Prior to her appointment, Ms. Nichols was executive director of the Environment Now Foundation, a non-profit organization whose mission is to protect and restore the environment and demonstrate improved methods of managing natural resources.
From 1993 until 1997, Ms. Nichols served as assistant administrator at the U.S. Environmental Protection Agency. Appointed by President Clinton to administrate the national air program, she led the four-year effort to adopt revisions to the national health standards for ozone and fine particulates. She oversaw a staff of 1,700 with an annual budget of $700 million.
Ms. Nichols was a founding attorney for the Los Angeles-based Natural Resources Defense Council, an environmental advocacy group established in 1989. She served in the administration of Gov. Jerry Brown as secretary of environmental affairs and chair of the Air Resources Board. That’s where she met Davis, who served as chief of staff in the Brown administration.
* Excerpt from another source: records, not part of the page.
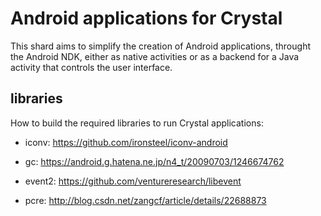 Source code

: # Android applications for Crystal

This shard aims to simplify the creation of Android applications, throught the
Android NDK, either as native activities or as a backend for a Java activity
that controls the user interface.

## libraries

How to build the required libraries to run Crystal applications:

- iconv: <https://github.com/ironsteel/iconv-android>
- gc: <https://android.g.hatena.ne.jp/n4_t/20090703/1246674762>
- event2: <https://github.com/ventureresearch/libevent>

- pcre: <http://blog.csdn.net/zangcf/article/details/22688873>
On Feb. 23, I interviewed Ms. Nichols in her office about the new state administration and her thoughts on the water challenges facing the Davis administration: the CALFED Bay-Delta “fix,” California’s Colorado River 4.4 plan, groundwater and water marketing.
When I was in her office, I learned a little more about Ms. Nichols. On display are pictures of her family, including two grown children of whom she and her husband are quite proud.
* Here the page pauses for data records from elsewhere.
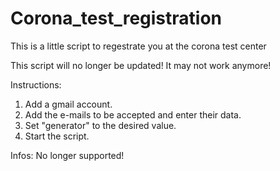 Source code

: # Corona_test_registration
This is a little script to regestrate you at the corona test center

This script will no longer be updated! It may not work anymore!

Instructions:
1. Add a gmail account.
2. Add the e-mails to be accepted and enter their data.
3. Set "generator" to the desired value.
4. Start the script.

Infos:
No longer supported!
I also got a glimpse into her character when I listened in on a conversation between her and some students. They wanted to know what had motivated her to get involved in these public service issues. Ms. Nichols quietly mentioned that she had participated in the Freedom Summer of 1964 in the South as a student registering blacks to vote in Mississippi. She lived in a sharecropper’s cabin in Fayette. And she was there when three other college civil rights workers were killed and buried in an earthen dam.
Ms. Nichols, who graduated from Cornell University, then went on to become the first person in her family to become a lawyer – receiving her juris doctorate from Yale University.
So, while we don’t know yet what kind of Resources Secretary Mary Nichols will be, we know a little bit about what kind of person she is. We know that she has courage and she will try to make a difference in this position, as she has done throughout her career.
SUDMAN: Tell me a little bit about the philosophy that you bring to this position. We’ve had a different administration for 16 years, obviously there will be some changes made.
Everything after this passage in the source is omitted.